[Opening EXTRACTED RECORDS section]
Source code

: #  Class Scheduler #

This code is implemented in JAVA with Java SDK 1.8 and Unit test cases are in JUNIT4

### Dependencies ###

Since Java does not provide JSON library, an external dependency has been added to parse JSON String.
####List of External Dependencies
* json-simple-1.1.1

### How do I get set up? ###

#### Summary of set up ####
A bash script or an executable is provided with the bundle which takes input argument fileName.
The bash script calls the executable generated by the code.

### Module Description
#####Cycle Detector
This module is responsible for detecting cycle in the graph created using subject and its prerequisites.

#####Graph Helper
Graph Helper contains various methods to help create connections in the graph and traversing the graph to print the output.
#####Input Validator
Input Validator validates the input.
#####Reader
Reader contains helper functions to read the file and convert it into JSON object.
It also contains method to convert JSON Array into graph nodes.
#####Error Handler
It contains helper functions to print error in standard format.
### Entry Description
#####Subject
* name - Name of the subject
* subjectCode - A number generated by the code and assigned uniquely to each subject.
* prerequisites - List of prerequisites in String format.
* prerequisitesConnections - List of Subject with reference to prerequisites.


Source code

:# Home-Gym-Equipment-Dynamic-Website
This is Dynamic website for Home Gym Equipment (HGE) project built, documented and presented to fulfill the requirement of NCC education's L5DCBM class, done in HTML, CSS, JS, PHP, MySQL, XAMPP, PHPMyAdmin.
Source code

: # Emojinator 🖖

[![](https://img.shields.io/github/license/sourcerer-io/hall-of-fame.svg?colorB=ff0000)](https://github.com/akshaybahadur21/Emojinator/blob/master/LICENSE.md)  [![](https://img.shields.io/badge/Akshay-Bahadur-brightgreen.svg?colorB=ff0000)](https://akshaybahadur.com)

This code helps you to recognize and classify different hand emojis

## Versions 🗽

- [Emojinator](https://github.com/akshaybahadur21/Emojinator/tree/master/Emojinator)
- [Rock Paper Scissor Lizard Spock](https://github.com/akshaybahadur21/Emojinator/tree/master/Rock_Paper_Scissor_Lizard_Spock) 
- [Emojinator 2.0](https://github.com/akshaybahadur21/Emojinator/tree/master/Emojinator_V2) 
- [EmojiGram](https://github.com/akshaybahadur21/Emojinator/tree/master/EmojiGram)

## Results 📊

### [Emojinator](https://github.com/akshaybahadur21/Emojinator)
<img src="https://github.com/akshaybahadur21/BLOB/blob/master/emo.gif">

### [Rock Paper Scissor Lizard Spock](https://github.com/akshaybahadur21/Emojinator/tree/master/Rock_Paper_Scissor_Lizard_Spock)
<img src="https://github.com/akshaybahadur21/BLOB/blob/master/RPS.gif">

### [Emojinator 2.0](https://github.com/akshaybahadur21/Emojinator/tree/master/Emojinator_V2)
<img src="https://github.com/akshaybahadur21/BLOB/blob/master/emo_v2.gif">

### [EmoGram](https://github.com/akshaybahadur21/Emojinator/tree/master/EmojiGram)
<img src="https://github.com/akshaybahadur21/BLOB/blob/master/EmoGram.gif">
[Closing EXTRACTED RECORDS section]
> PROBLEM TO SOLVE
The whole of the material above should be given again exactly.

> THE ANSWER
Source code

: #  Class Scheduler #

This code is implemented in JAVA with Java SDK 1.8 and Unit test cases are in JUNIT4

### Dependencies ###

Since Java does not provide JSON library, an external dependency has been added to parse JSON String.
####List of External Dependencies
* json-simple-1.1.1

### How do I get set up? ###

#### Summary of set up ####
A bash script or an executable is provided with the bundle which takes input argument fileName.
The bash script calls the executable generated by the code.

### Module Description
#####Cycle Detector
This module is responsible for detecting cycle in the graph created using subject and its prerequisites.

#####Graph Helper
Graph Helper contains various methods to help create connections in the graph and traversing the graph to print the output.
#####Input Validator
Input Validator validates the input.
#####Reader
Reader contains helper functions to read the file and convert it into JSON object.
It also contains method to convert JSON Array into graph nodes.
#####Error Handler
It contains helper functions to print error in standard format.
### Entry Description
#####Subject
* name - Name of the subject
* subjectCode - A number generated by the code and assigned uniquely to each subject.
* prerequisites - List of prerequisites in String format.
* prerequisitesConnections - List of Subject with reference to prerequisites.


Source code

:# Home-Gym-Equipment-Dynamic-Website
This is Dynamic website for Home Gym Equipment (HGE) project built, documented and presented to fulfill the requirement of NCC education's L5DCBM class, done in HTML, CSS, JS, PHP, MySQL, XAMPP, PHPMyAdmin.
Source code

: # Emojinator 🖖

[![](https://img.shields.io/github/license/sourcerer-io/hall-of-fame.svg?colorB=ff0000)](https://github.com/akshaybahadur21/Emojinator/blob/master/LICENSE.md)  [![](https://img.shields.io/badge/Akshay-Bahadur-brightgreen.svg?colorB=ff0000)](https://akshaybahadur.com)

This code helps you to recognize and classify different hand emojis

## Versions 🗽

- [Emojinator](https://github.com/akshaybahadur21/Emojinator/tree/master/Emojinator)
- [Rock Paper Scissor Lizard Spock](https://github.com/akshaybahadur21/Emojinator/tree/master/Rock_Paper_Scissor_Lizard_Spock) 
- [Emojinator 2.0](https://github.com/akshaybahadur21/Emojinator/tree/master/Emojinator_V2) 
- [EmojiGram](https://github.com/akshaybahadur21/Emojinator/tree/master/EmojiGram)

## Results 📊

### [Emojinator](https://github.com/akshaybahadur21/Emojinator)
<img src="https://github.com/akshaybahadur21/BLOB/blob/master/emo.gif">

### [Rock Paper Scissor Lizard Spock](https://github.com/akshaybahadur21/Emojinator/tree/master/Rock_Paper_Scissor_Lizard_Spock)
<img src="https://github.com/akshaybahadur21/BLOB/blob/master/RPS.gif">

### [Emojinator 2.0](https://github.com/akshaybahadur21/Emojinator/tree/master/Emojinator_V2)
<img src="https://github.com/akshaybahadur21/BLOB/blob/master/emo_v2.gif">

### [EmoGram](https://github.com/akshaybahadur21/Emojinator/tree/master/EmojiGram)
<img src="https://github.com/akshaybahadur21/BLOB/blob/master/EmoGram.gif">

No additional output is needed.